» **Records provided**
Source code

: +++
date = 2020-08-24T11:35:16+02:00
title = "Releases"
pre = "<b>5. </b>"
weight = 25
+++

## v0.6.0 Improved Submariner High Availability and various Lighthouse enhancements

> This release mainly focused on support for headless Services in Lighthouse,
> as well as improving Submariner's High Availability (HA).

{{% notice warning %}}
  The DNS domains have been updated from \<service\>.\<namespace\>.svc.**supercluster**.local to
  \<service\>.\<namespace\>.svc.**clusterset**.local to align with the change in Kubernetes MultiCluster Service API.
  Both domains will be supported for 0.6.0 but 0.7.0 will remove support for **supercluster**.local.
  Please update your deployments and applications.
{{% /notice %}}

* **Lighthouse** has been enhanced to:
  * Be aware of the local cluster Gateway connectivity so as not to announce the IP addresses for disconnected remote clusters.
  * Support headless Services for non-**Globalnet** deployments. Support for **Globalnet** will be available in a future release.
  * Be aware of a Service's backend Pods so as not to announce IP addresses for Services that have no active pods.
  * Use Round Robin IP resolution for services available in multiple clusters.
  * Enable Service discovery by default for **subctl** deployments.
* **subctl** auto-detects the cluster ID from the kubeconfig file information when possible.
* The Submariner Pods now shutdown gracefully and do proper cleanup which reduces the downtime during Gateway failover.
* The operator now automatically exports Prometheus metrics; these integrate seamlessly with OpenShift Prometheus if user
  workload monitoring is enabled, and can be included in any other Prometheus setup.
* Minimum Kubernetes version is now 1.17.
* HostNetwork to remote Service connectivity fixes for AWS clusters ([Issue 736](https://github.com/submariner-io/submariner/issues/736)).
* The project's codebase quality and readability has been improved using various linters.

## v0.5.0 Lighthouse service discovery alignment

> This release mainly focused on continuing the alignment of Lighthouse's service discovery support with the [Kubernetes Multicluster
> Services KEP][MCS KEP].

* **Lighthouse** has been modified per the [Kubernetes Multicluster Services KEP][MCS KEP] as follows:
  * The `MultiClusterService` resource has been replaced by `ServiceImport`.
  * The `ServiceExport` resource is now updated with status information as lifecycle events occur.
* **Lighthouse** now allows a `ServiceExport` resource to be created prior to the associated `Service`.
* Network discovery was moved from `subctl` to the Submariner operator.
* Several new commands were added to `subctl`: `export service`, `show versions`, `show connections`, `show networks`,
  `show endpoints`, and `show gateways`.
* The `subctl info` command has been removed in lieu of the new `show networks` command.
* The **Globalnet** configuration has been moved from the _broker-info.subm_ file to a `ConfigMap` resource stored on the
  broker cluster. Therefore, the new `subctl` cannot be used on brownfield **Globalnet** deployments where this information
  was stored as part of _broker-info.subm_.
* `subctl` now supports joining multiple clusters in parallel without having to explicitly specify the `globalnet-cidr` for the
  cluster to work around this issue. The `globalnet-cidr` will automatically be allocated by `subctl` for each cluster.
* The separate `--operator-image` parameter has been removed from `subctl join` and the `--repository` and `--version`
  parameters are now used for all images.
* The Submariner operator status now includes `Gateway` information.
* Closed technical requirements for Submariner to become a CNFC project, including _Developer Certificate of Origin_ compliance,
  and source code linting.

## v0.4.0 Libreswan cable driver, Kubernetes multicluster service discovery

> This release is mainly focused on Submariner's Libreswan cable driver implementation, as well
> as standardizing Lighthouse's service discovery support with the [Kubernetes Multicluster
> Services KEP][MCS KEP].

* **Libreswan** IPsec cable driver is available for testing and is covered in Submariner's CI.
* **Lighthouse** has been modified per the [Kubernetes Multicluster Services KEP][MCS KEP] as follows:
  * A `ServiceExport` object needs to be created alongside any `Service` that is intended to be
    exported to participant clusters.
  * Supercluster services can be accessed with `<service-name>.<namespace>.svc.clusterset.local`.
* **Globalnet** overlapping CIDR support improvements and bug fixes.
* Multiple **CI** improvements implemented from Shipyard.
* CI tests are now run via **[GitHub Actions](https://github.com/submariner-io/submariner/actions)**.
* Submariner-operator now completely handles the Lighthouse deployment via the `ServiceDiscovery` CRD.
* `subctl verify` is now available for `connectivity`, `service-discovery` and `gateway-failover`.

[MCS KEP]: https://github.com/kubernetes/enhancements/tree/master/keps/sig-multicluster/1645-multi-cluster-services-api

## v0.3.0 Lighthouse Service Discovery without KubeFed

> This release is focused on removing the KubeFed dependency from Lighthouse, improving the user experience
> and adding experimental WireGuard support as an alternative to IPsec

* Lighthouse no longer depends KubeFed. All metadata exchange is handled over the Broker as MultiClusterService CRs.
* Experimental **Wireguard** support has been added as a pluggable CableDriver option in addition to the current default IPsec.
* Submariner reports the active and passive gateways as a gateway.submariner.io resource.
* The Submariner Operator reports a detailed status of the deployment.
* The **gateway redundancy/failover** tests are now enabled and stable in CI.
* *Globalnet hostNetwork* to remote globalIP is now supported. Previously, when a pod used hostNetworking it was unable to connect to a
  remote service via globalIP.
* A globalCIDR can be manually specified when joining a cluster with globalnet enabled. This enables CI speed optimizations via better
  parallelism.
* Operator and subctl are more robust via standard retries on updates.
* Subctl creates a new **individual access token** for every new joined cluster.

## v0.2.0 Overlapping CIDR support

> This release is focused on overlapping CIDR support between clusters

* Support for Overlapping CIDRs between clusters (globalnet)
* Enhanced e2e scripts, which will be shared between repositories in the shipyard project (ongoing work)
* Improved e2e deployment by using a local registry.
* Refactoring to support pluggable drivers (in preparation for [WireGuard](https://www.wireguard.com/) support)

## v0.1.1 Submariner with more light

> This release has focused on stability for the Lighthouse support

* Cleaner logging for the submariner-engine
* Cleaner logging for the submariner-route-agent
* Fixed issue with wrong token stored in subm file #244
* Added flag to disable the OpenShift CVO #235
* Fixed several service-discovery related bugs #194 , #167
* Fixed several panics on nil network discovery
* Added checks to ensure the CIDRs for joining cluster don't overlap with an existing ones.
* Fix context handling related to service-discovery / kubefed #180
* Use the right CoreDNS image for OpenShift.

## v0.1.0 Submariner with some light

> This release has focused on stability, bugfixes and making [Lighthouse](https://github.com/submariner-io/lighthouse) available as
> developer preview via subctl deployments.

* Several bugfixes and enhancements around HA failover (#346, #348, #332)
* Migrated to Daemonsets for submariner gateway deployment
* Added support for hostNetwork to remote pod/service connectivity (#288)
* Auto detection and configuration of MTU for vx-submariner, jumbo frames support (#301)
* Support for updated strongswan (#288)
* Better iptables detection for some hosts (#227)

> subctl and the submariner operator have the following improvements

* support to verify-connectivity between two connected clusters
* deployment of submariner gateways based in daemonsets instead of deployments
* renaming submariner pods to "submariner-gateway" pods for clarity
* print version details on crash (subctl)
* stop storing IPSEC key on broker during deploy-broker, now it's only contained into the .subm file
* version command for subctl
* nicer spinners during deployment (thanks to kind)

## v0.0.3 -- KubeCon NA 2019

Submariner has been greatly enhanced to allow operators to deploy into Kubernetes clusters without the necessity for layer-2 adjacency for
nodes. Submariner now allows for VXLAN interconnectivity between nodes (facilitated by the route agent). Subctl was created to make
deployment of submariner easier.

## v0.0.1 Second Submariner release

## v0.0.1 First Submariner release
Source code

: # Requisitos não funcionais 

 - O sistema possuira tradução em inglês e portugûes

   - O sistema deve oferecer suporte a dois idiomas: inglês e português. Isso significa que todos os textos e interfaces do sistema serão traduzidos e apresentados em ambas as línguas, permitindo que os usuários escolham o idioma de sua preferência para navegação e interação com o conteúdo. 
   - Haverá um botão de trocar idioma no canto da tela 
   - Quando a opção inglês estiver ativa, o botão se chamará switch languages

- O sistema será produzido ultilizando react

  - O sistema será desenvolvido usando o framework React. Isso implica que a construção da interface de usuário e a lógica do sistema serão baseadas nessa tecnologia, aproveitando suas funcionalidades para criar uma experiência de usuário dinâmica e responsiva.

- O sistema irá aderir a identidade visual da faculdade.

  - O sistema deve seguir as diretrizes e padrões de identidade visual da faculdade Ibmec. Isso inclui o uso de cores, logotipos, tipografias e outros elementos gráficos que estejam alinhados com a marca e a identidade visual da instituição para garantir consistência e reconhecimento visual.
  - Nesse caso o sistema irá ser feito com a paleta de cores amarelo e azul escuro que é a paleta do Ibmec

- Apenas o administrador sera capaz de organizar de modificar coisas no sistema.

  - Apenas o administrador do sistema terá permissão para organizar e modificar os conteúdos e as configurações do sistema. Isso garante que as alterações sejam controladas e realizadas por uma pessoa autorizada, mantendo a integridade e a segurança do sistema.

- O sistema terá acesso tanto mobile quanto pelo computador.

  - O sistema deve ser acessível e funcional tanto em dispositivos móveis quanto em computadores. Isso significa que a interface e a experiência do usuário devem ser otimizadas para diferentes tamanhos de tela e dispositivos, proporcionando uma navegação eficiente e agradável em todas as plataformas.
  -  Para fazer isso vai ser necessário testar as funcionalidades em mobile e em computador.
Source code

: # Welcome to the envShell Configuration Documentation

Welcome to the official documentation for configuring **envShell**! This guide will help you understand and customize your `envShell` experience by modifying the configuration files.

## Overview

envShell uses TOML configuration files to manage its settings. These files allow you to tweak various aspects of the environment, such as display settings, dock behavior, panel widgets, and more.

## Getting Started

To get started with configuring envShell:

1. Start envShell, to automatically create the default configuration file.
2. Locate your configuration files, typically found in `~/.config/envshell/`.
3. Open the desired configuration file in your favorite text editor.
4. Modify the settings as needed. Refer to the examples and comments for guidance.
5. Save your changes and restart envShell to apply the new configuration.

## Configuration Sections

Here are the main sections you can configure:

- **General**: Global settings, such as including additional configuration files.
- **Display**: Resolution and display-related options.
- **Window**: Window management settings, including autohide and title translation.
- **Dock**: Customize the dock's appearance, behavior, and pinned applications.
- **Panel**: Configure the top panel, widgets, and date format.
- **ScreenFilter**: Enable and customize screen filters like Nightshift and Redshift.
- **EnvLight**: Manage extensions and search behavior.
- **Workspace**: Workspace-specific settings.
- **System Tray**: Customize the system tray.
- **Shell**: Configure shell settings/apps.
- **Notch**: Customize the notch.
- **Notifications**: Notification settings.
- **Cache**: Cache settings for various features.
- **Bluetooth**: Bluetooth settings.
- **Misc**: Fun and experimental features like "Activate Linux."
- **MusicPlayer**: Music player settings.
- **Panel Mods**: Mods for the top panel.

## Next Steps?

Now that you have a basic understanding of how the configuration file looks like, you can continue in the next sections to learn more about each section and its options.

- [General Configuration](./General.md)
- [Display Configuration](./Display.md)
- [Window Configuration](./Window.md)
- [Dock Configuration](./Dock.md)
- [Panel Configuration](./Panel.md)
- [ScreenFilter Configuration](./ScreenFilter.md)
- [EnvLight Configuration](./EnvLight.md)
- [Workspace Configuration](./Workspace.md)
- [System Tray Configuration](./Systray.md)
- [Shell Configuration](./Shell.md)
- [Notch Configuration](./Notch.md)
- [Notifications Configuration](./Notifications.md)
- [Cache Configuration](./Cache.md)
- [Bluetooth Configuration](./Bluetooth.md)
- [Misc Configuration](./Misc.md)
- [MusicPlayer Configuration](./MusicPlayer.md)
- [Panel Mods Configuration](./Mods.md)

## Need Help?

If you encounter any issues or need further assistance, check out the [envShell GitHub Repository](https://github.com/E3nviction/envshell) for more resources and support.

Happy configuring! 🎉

» **Task goal**
Check each line above for the word "applications", then give only the number of lines that have it.

» **Expected output**
2